→ **Available records**:

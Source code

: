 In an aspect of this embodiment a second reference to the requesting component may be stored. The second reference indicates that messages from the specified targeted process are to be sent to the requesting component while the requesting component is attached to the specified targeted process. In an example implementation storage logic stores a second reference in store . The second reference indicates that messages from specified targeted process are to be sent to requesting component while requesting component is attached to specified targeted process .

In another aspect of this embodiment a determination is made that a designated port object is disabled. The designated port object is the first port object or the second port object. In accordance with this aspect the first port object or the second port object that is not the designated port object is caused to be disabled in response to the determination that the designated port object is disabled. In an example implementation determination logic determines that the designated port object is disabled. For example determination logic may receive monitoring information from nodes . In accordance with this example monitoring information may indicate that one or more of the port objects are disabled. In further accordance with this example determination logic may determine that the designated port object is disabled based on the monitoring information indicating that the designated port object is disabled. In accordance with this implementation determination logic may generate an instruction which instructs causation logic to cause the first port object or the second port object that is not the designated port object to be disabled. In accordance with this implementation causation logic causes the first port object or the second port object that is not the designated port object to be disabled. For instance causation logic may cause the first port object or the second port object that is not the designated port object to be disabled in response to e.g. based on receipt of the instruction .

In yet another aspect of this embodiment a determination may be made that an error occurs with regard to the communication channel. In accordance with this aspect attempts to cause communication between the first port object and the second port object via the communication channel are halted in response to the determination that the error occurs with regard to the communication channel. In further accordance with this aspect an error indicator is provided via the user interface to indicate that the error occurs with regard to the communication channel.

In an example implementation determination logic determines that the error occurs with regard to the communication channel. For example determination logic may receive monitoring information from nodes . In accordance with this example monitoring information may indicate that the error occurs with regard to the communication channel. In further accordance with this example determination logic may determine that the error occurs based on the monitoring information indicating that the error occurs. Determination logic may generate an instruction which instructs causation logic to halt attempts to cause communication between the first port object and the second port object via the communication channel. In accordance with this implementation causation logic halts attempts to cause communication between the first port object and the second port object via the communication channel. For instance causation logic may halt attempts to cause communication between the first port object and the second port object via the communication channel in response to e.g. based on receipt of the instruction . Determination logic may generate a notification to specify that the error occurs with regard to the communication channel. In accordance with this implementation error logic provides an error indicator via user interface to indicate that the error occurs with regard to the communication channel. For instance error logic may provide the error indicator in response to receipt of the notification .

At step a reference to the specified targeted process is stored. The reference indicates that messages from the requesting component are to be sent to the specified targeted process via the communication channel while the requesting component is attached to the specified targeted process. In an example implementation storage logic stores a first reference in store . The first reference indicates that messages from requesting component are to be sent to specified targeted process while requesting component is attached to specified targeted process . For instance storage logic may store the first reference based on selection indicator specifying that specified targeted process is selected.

→ **Aim of the task**: Report all lines of the material that contain the word "storage".

→ **Answer section**:
: In an aspect of this embodiment a second reference to the requesting component may be stored. The second reference indicates that messages from the specified targeted process are to be sent to the requesting component while the requesting component is attached to the specified targeted process. In an example implementation storage logic stores a second reference in store . The second reference indicates that messages from specified targeted process are to be sent to requesting component while requesting component is attached to specified targeted process .
At step a reference to the specified targeted process is stored. The reference indicates that messages from the requesting component are to be sent to the specified targeted process via the communication channel while the requesting component is attached to the specified targeted process. In an example implementation storage logic stores a first reference in store . The first reference indicates that messages from requesting component are to be sent to specified targeted process while requesting component is attached to specified targeted process . For instance storage logic may store the first reference based on selection indicator specifying that specified targeted process is selected.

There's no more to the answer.